**Exercise**
Go through the entries below and count the lines where "decide" occurs. Give nothing but that number.

**Supplied data**
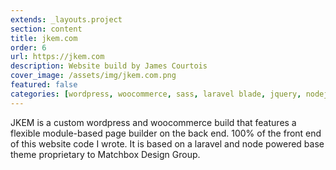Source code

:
 ```yaml
---
extends: _layouts.project
section: content
title: jkem.com
order: 6
url: https://jkem.com
description: Website build by James Courtois
cover_image: /assets/img/jkem.com.png
featured: false
categories: [wordpress, woocommerce, sass, laravel blade, jquery, nodejs, composer]
---
```


JKEM is a custom wordpress and woocommerce  build that features a flexible module-based page builder on the back end. 100% of the front end of this website code I wrote. It is based on a laravel and node powered base theme proprietary to Matchbox Design Group.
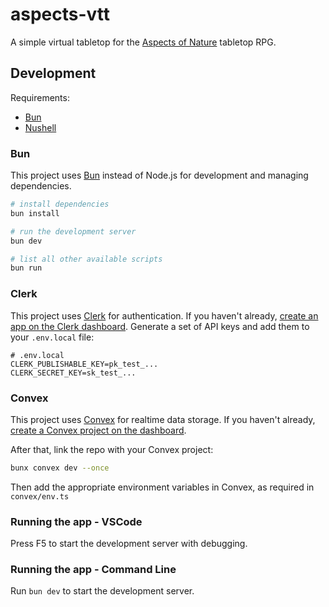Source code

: # aspects-vtt

A simple virtual tabletop for the [Aspects of Nature](https://itsmapleleaf.notion.site/Aspects-of-Nature-5b4407e7a0b34a64ae6d32ca7663e7f2?pvs=4) tabletop RPG.

## Development

Requirements:

- [Bun](https://bun.sh/)
- [Nushell](https://nushell.sh/)

### Bun

This project uses [Bun](https://bun.sh/) instead of Node.js for development and managing dependencies.

```sh
# install dependencies
bun install

# run the development server
bun dev

# list all other available scripts
bun run
```

### Clerk

This project uses [Clerk](https://clerk.com) for authentication. If you haven't already, [create an app on the Clerk dashboard](https://dashboard.clerk.com/). Generate a set of API keys and add them to your `.env.local` file:

```env
# .env.local
CLERK_PUBLISHABLE_KEY=pk_test_...
CLERK_SECRET_KEY=sk_test_...
```

### Convex

This project uses [Convex](https://convex.dev) for realtime data storage. If you haven't already, [create a Convex project on the dashboard](https://dashboard.convex.dev/).

After that, link the repo with your Convex project:

```sh
bunx convex dev --once
```

Then add the appropriate environment variables in Convex, as required in `convex/env.ts`

### Running the app - VSCode

Press F5 to start the development server with debugging.

### Running the app - Command Line

Run `bun dev` to start the development server.
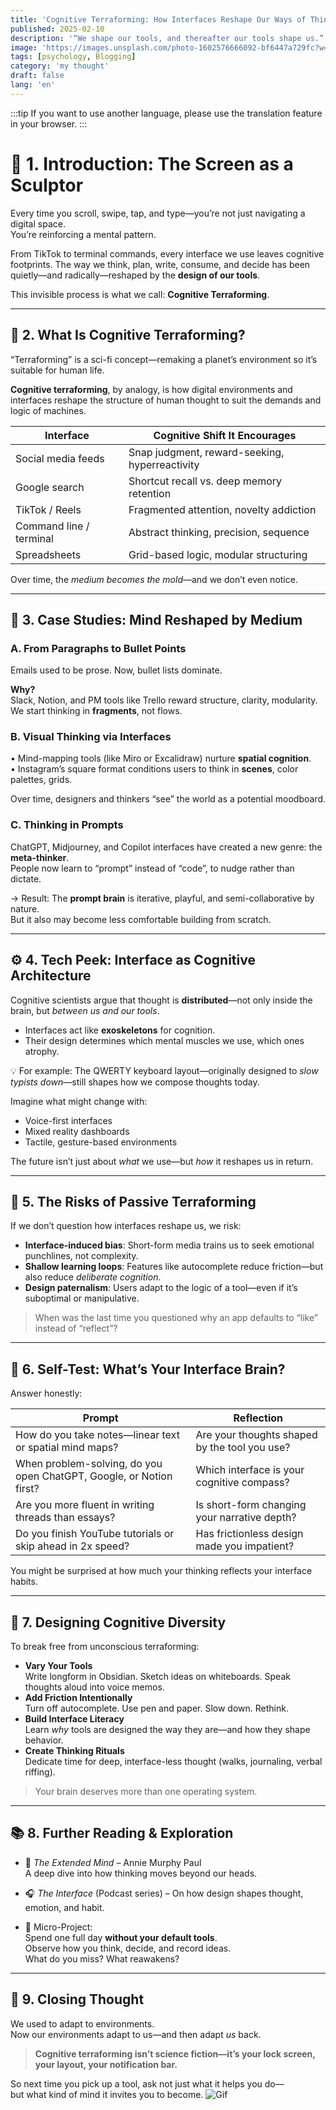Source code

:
 ```yaml
---
title: 'Cognitive Terraforming: How Interfaces Reshape Our Ways of Thinking'
published: 2025-02-10
description: '“We shape our tools, and thereafter our tools shape us.”  — Marshall McLuhan'
image: 'https://images.unsplash.com/photo-1602576666092-bf6447a729fc?w=600&auto=format&fit=crop&q=60&ixlib=rb-4.1.0&ixid=M3wxMjA3fDB8MHxzZWFyY2h8Mnx8dXNlciUyMGludGVyZmFjZXxlbnwwfHwwfHx8MA%3D%3D'
tags: [psychology, Blogging]
category: 'my thought'
draft: false 
lang: 'en'
---
```


:::tip
If you want to use another language, please use the translation feature in your browser.
:::
# 📱 1. Introduction: The Screen as a Sculptor

Every time you scroll, swipe, tap, and type—you’re not just navigating a digital space.  
You’re reinforcing a mental pattern.  

From TikTok to terminal commands, every interface we use leaves cognitive footprints. The way we think, plan, write, consume, and decide has been quietly—and radically—reshaped by the **design of our tools**.  

This invisible process is what we call: **Cognitive Terraforming**.

---

## 🧠 2. What Is Cognitive Terraforming?

“Terraforming” is a sci-fi concept—remaking a planet’s environment so it’s suitable for human life.

**Cognitive terraforming**, by analogy, is how digital environments and interfaces reshape the structure of human thought to suit the demands and logic of machines.

| Interface              | Cognitive Shift It Encourages               |
|------------------------|---------------------------------------------|
| Social media feeds     | Snap judgment, reward-seeking, hyperreactivity |
| Google search          | Shortcut recall vs. deep memory retention  |
| TikTok / Reels         | Fragmented attention, novelty addiction     |
| Command line / terminal | Abstract thinking, precision, sequence     |
| Spreadsheets           | Grid-based logic, modular structuring       |

Over time, the *medium becomes the mold*—and we don’t even notice.

---

## 🧩 3. Case Studies: Mind Reshaped by Medium

### A. From Paragraphs to Bullet Points

Emails used to be prose. Now, bullet lists dominate.

**Why?**  
Slack, Notion, and PM tools like Trello reward structure, clarity, modularity.  
We start thinking in **fragments**, not flows.

### B. Visual Thinking via Interfaces

• Mind-mapping tools (like Miro or Excalidraw) nurture **spatial cognition**.  
• Instagram’s square format conditions users to think in **scenes**, color palettes, grids.

Over time, designers and thinkers “see” the world as a potential moodboard.

### C. Thinking in Prompts

ChatGPT, Midjourney, and Copilot interfaces have created a new genre: the **meta-thinker**.  
People now learn to “prompt” instead of “code”, to nudge rather than dictate.

→ Result: The **prompt brain** is iterative, playful, and semi-collaborative by nature.  
But it also may become less comfortable building from scratch.

---

## ⚙️ 4. Tech Peek: Interface as Cognitive Architecture

Cognitive scientists argue that thought is **distributed**—not only inside the brain, but *between us and our tools*.

- Interfaces act like **exoskeletons** for cognition.  
- Their design determines which mental muscles we use, which ones atrophy.

💡 For example: The QWERTY keyboard layout—originally designed to *slow typists down*—still shapes how we compose thoughts today.

Imagine what might change with:

- Voice-first interfaces  
- Mixed reality dashboards  
- Tactile, gesture-based environments  

The future isn’t just about *what* we use—but *how* it reshapes us in return.

---

## 🔄 5. The Risks of Passive Terraforming

If we don’t question how interfaces reshape us, we risk:

- **Interface-induced bias**: Short-form media trains us to seek emotional punchlines, not complexity.  
- **Shallow learning loops**: Features like autocomplete reduce friction—but also reduce *deliberate cognition*.  
- **Design paternalism**: Users adapt to the logic of a tool—even if it’s suboptimal or manipulative.

> When was the last time you questioned why an app defaults to “like” instead of “reflect”?

---

## 🧪 6. Self-Test: What’s Your Interface Brain?

Answer honestly:

| Prompt | Reflection |
|--------|------------|
| How do you take notes—linear text or spatial mind maps? | Are your thoughts shaped by the tool you use? |
| When problem-solving, do you open ChatGPT, Google, or Notion first? | Which interface is your cognitive compass? |
| Are you more fluent in writing threads than essays? | Is short-form changing your narrative depth? |
| Do you finish YouTube tutorials or skip ahead in 2x speed? | Has frictionless design made you impatient? |

You might be surprised at how much your thinking reflects your interface habits.

---

## 🌱 7. Designing Cognitive Diversity

To break free from unconscious terraforming:

- **Vary Your Tools**  
  Write longform in Obsidian. Sketch ideas on whiteboards. Speak thoughts aloud into voice memos.  
- **Add Friction Intentionally**  
  Turn off autocomplete. Use pen and paper. Slow down. Rethink.  
- **Build Interface Literacy**  
  Learn *why* tools are designed the way they are—and how they shape behavior.  
- **Create Thinking Rituals**  
  Dedicate time for deep, interface-less thought (walks, journaling, verbal riffing).

> Your brain deserves more than one operating system.

---

## 📚 8. Further Reading & Exploration

- 📖 *The Extended Mind* – Annie Murphy Paul  
  A deep dive into how thinking moves beyond our heads.

- 🎧 *The Interface* (Podcast series) – On how design shapes thought, emotion, and habit.

- 🧪 Micro-Project:  
  Spend one full day **without your default tools**.  
  Observe how you think, decide, and record ideas.  
  What do you miss? What reawakens?

---

## 🧠 9. Closing Thought

We used to adapt to environments.  
Now our environments adapt to us—and then adapt *us* back.

> **Cognitive terraforming isn’t science fiction—it’s your lock screen, your layout, your notification bar.**

So next time you pick up a tool, ask not just what it helps you do—  
but what kind of mind it invites you to become.
![Gif](https://media.tenor.com/iHMU61A6094AAAAM/ayanokoji-phone.gif)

**Solved exercise**
2